_Work request:_
All lines from the one containing "Some jurisdictions do" through the end of the entries below should appear in the answer exactly, with no others.

*-*-*

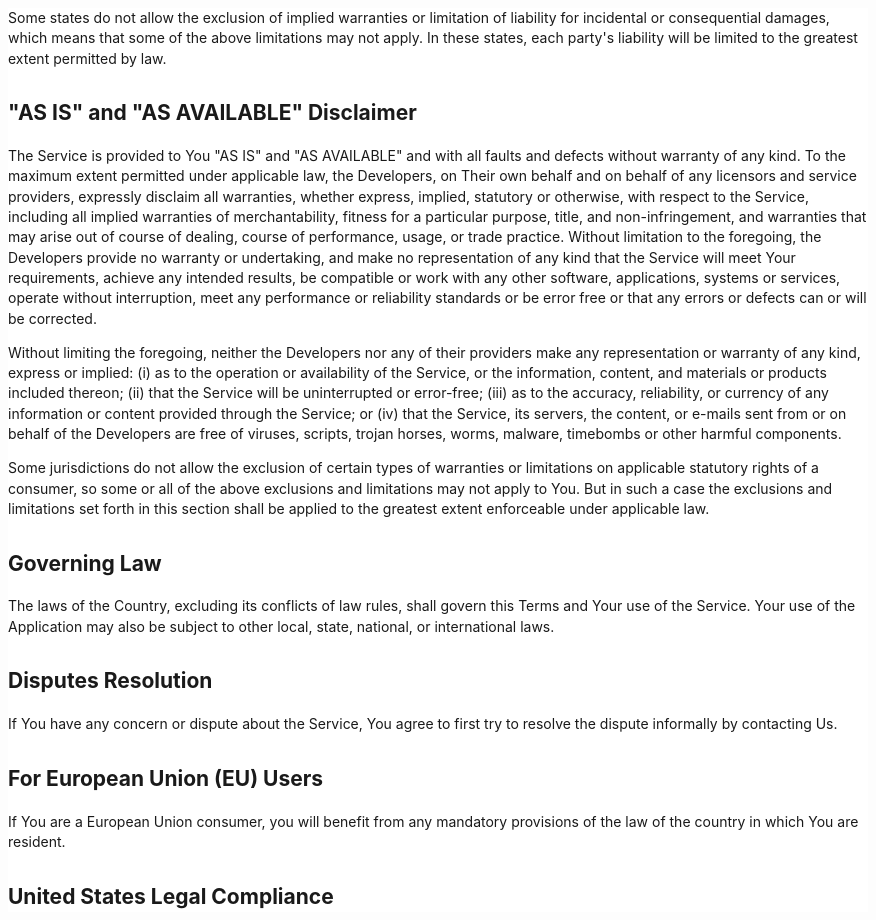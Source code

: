 Some states do not allow the exclusion of implied warranties or limitation of liability for
incidental or consequential damages, which means that some of the above limitations may not apply.
In these states, each party's liability will be limited to the greatest extent permitted by law.

## "AS IS" and "AS AVAILABLE" Disclaimer

The Service is provided to You "AS IS" and "AS AVAILABLE" and with all faults and defects without
warranty of any kind. To the maximum extent permitted under applicable law, the Developers, on Their
own behalf and on behalf of any licensors and service providers, expressly disclaim all warranties,
whether express, implied, statutory or otherwise, with respect to the Service, including all implied
warranties of merchantability, fitness for a particular purpose, title, and non-infringement, and
warranties that may arise out of course of dealing, course of performance, usage, or trade practice.
Without limitation to the foregoing, the Developers provide no warranty or undertaking, and make no
representation of any kind that the Service will meet Your requirements, achieve any intended
results, be compatible or work with any other software, applications, systems or services, operate
without interruption, meet any performance or reliability standards or be error free or that any
errors or defects can or will be corrected.

Without limiting the foregoing, neither the Developers nor any of their providers make any
representation or warranty of any kind, express or implied: (i) as to the operation or availability
of the Service, or the information, content, and materials or products included thereon; (ii) that
the Service will be uninterrupted or error-free; (iii) as to the accuracy, reliability, or currency
of any information or content provided through the Service; or (iv) that the Service, its servers,
the content, or e-mails sent from or on behalf of the Developers are free of viruses, scripts,
trojan horses, worms, malware, timebombs or other harmful components.

Some jurisdictions do not allow the exclusion of certain types of warranties or limitations on
applicable statutory rights of a consumer, so some or all of the above exclusions and limitations
may not apply to You. But in such a case the exclusions and limitations set forth in this section
shall be applied to the greatest extent enforceable under applicable law.

## Governing Law

The laws of the Country, excluding its conflicts of law rules, shall govern this Terms and Your use
of the Service. Your use of the Application may also be subject to other local, state, national, or
international laws.

## Disputes Resolution

If You have any concern or dispute about the Service, You agree to first try to resolve the dispute
informally by contacting Us.

## For European Union (EU) Users

If You are a European Union consumer, you will benefit from any mandatory provisions of the law of
the country in which You are resident.

## United States Legal Compliance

*-*-*

_Problem solution:_
Some jurisdictions do not allow the exclusion of certain types of warranties or limitations on
applicable statutory rights of a consumer, so some or all of the above exclusions and limitations
may not apply to You. But in such a case the exclusions and limitations set forth in this section
shall be applied to the greatest extent enforceable under applicable law.

## Governing Law

The laws of the Country, excluding its conflicts of law rules, shall govern this Terms and Your use
of the Service. Your use of the Application may also be subject to other local, state, national, or
international laws.

## Disputes Resolution

If You have any concern or dispute about the Service, You agree to first try to resolve the dispute
informally by contacting Us.

## For European Union (EU) Users

If You are a European Union consumer, you will benefit from any mandatory provisions of the law of
the country in which You are resident.

## United States Legal Compliance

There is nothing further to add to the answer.